Thankfully, pretty girls present no problem to me.

“The Flaminica-Statilia Paulla, wasn’t that her name?-died very suddenly, I heard. Do you happen to know what caused it?”

“Apart from fury at her sister’s announcement of her marriage?” Constantia bit her lip. “I do know, actually. She had a tumor. She had confided in the Chief Vestal-probably not just to share the tragedy, but to annoy her sister, who was not being made a confidante.”

“Had everyone in the family known about the Flaminica’s long affair?”

“I should think so. Not little Gaia.”

“Does that mean even the Flamen knew?”

“It had always been accepted tacitly. Theirs was a marriage in form only.”

“He must have had feelings on the subject. When he talked about his wife was the only time I saw any signs of animation.”

“That,” said Constantia coldly, “is simply because he blames his wife for dying and robbing him of his position.”

“You are very hard.” She made no reply. “Was Gaia fond of her grandmother?”

“You mean, did the Flaminica’s death upset her? I think the child was closer to Terentia. Terentia has made a big pet of Gaia. I gather she has even talked of making Gaia her heir.”

“What about Laelius Scaurus? I thought he was Terentia’s favorite?”

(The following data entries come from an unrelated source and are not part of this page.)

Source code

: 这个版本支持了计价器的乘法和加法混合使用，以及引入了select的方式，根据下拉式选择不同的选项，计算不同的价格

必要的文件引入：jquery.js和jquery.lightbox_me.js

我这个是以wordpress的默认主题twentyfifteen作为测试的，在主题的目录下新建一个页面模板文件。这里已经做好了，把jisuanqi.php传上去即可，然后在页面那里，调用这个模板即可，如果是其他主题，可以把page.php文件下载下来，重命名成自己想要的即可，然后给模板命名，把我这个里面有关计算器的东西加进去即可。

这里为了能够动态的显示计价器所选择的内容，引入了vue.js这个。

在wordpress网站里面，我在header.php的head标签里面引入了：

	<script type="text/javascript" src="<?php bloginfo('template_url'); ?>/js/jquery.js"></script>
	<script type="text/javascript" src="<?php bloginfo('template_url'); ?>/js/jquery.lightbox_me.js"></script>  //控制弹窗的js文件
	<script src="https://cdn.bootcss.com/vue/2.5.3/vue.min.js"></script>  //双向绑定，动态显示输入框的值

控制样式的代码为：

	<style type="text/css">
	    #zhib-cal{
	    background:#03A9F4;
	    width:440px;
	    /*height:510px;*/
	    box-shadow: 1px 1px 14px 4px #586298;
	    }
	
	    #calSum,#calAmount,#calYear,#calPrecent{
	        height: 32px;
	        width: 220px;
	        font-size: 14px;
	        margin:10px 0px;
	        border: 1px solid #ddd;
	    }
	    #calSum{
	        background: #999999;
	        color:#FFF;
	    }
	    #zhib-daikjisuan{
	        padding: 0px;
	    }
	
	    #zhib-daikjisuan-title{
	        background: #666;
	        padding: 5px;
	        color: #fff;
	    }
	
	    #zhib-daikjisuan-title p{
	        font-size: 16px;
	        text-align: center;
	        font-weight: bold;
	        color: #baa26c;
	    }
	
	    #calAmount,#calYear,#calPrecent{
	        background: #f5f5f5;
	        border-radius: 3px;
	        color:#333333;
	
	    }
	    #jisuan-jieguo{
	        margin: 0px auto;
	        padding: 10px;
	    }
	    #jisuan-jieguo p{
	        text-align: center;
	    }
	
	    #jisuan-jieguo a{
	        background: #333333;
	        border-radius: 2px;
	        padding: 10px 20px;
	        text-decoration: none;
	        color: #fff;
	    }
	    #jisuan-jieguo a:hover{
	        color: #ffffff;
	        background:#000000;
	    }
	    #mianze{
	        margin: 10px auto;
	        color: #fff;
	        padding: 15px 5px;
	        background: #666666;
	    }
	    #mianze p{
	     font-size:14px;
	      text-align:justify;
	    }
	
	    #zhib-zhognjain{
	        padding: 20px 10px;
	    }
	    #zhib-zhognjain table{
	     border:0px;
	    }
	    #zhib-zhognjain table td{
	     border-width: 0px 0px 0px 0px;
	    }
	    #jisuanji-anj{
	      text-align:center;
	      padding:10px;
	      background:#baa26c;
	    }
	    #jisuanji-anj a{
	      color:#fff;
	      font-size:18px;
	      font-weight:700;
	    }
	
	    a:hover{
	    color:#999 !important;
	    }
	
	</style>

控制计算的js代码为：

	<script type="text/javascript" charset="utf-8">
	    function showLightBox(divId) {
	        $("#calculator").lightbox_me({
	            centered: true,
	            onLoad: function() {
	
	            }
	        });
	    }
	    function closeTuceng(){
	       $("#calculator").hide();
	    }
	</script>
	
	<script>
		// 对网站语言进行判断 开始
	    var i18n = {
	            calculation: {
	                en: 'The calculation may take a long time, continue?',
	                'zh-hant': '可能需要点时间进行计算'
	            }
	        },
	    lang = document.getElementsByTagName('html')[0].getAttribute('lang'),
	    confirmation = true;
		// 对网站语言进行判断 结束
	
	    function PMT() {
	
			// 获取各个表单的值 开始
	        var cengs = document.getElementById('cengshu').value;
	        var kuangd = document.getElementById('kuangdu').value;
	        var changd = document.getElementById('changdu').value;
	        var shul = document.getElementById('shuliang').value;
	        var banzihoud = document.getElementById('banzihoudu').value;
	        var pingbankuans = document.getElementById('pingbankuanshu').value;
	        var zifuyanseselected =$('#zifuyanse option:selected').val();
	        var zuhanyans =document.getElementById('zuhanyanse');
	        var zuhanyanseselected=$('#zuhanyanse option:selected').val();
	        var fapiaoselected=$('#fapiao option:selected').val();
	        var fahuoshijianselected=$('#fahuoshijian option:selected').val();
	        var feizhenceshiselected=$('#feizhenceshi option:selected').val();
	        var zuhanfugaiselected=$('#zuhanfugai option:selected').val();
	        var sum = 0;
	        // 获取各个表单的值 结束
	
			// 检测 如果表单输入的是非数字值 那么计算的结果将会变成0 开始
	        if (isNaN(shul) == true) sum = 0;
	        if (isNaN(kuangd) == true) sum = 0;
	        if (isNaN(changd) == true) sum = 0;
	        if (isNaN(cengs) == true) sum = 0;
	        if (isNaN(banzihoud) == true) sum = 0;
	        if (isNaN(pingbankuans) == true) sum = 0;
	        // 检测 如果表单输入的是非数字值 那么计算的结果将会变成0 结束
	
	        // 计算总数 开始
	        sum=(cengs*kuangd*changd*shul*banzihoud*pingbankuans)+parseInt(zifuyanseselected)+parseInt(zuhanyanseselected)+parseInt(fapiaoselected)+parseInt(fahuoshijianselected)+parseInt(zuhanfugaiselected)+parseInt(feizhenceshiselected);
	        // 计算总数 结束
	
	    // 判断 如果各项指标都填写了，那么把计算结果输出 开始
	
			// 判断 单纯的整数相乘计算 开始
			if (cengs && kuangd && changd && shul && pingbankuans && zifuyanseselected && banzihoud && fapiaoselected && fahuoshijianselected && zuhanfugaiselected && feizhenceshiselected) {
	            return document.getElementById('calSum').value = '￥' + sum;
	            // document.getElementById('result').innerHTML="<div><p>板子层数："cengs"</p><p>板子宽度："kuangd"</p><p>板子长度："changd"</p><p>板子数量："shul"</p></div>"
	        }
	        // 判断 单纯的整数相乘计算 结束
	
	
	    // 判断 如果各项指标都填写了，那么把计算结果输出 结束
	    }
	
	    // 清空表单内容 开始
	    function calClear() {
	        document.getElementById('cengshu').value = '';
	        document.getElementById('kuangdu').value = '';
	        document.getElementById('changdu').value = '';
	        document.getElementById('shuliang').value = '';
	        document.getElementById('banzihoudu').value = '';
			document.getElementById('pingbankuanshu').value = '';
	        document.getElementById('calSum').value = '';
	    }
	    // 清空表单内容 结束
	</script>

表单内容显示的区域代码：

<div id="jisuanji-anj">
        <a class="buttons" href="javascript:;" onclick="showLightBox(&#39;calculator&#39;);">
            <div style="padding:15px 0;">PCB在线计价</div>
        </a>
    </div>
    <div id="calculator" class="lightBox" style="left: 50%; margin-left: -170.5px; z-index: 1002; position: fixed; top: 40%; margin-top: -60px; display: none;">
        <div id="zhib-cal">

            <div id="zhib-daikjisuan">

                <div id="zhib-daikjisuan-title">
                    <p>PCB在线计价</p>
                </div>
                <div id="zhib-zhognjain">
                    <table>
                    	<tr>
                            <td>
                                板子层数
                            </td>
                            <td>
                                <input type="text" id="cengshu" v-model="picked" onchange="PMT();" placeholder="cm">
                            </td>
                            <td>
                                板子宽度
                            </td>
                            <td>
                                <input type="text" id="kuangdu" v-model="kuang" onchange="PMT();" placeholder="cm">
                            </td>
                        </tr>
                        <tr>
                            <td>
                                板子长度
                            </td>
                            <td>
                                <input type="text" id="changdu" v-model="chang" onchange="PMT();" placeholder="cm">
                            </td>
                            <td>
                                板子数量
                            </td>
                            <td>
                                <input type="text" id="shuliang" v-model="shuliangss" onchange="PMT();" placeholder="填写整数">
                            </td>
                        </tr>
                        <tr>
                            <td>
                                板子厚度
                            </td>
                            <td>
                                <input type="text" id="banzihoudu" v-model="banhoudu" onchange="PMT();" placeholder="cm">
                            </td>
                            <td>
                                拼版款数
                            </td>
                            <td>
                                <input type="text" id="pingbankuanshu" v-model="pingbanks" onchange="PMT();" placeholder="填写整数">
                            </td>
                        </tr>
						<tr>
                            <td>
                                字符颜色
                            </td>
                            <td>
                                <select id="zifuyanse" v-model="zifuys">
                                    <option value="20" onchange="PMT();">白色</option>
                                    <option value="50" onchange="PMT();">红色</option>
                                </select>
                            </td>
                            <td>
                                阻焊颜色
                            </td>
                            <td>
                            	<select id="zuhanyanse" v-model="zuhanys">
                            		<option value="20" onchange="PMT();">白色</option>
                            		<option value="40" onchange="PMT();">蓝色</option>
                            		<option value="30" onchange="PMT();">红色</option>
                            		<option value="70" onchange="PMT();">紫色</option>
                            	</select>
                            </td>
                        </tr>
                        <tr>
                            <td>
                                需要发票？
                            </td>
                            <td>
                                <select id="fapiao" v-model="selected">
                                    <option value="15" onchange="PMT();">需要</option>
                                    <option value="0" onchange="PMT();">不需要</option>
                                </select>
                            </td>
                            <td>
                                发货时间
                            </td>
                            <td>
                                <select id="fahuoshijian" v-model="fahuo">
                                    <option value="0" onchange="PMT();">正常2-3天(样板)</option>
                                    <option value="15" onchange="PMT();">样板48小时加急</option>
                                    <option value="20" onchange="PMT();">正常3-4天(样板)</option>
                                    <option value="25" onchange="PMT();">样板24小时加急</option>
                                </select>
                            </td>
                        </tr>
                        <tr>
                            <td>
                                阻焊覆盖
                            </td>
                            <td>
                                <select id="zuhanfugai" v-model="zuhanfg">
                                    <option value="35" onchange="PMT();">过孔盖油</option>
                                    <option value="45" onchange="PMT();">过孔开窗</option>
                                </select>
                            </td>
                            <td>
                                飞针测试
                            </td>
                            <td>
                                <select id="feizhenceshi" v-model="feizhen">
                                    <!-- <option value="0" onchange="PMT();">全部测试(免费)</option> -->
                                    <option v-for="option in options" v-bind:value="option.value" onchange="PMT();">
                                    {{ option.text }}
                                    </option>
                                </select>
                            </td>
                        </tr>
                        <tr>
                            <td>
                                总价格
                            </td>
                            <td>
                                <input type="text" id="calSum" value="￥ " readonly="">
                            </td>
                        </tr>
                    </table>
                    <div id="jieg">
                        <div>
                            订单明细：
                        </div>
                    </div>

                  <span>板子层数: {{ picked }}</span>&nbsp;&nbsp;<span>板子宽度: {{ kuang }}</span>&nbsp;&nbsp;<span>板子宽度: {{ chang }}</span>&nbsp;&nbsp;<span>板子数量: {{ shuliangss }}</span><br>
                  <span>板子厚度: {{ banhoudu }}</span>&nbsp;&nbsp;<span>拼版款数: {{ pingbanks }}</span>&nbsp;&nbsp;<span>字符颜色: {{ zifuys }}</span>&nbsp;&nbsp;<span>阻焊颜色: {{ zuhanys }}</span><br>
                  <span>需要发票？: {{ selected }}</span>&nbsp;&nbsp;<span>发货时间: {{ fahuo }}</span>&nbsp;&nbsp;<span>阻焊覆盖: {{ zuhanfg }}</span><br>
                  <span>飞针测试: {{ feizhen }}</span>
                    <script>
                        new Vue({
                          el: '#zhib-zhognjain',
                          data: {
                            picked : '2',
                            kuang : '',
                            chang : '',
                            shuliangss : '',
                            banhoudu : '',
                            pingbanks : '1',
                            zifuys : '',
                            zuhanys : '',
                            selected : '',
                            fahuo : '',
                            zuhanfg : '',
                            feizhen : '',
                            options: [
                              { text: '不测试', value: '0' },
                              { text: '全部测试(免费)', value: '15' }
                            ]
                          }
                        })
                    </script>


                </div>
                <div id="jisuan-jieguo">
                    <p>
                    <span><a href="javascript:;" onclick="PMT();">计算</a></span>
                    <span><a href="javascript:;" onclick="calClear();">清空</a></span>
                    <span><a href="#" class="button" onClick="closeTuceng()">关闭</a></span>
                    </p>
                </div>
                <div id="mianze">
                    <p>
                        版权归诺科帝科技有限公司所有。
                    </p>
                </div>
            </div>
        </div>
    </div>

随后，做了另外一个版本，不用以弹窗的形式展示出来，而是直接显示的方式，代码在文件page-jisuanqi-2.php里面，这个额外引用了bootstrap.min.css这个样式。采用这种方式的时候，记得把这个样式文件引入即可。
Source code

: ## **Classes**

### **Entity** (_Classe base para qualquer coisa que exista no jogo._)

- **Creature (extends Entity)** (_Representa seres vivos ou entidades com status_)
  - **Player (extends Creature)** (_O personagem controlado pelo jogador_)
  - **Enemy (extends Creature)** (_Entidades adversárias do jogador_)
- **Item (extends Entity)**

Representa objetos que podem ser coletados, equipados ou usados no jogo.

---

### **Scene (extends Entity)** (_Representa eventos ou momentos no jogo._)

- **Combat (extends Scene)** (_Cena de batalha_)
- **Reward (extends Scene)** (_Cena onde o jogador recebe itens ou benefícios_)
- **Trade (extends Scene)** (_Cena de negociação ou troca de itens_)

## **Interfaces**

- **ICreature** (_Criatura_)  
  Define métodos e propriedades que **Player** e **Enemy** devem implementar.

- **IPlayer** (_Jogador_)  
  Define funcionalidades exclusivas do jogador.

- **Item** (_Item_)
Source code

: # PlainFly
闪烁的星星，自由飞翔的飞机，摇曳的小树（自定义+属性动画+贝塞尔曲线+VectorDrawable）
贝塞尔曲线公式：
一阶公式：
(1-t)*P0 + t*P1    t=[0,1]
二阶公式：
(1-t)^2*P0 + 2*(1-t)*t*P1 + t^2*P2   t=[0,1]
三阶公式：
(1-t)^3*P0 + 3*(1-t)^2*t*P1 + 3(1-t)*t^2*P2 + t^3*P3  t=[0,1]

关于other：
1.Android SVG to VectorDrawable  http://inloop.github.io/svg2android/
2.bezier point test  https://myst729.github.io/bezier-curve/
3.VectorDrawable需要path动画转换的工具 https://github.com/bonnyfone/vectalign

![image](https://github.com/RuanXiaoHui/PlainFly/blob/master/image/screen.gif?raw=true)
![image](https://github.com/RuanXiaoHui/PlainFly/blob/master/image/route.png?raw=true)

“Yes,” said Constantia, playing with one of her ringlets. “But he remains in his father’s paternal control, so he cannot hold property.”

“What’s the difference?”

“None, as things are. Gaia is also in the guardianship of her grandfather. But if Gaia were to become a Vestal Virgin, once she came to the House of the Vestals she-unlike her other relations-would be entitled to her own property. She could also make a will.”

This was intriguing. “So then if Terentia died, and Gaia inherited, the loot would belong to her immediately and might eventually be left by her outside the family-whereas if Gaia fails to become a Vestal, anything Terentia leaves either to Gaia or her father will be controlled by Laelius Numentinus from the moment of probate.”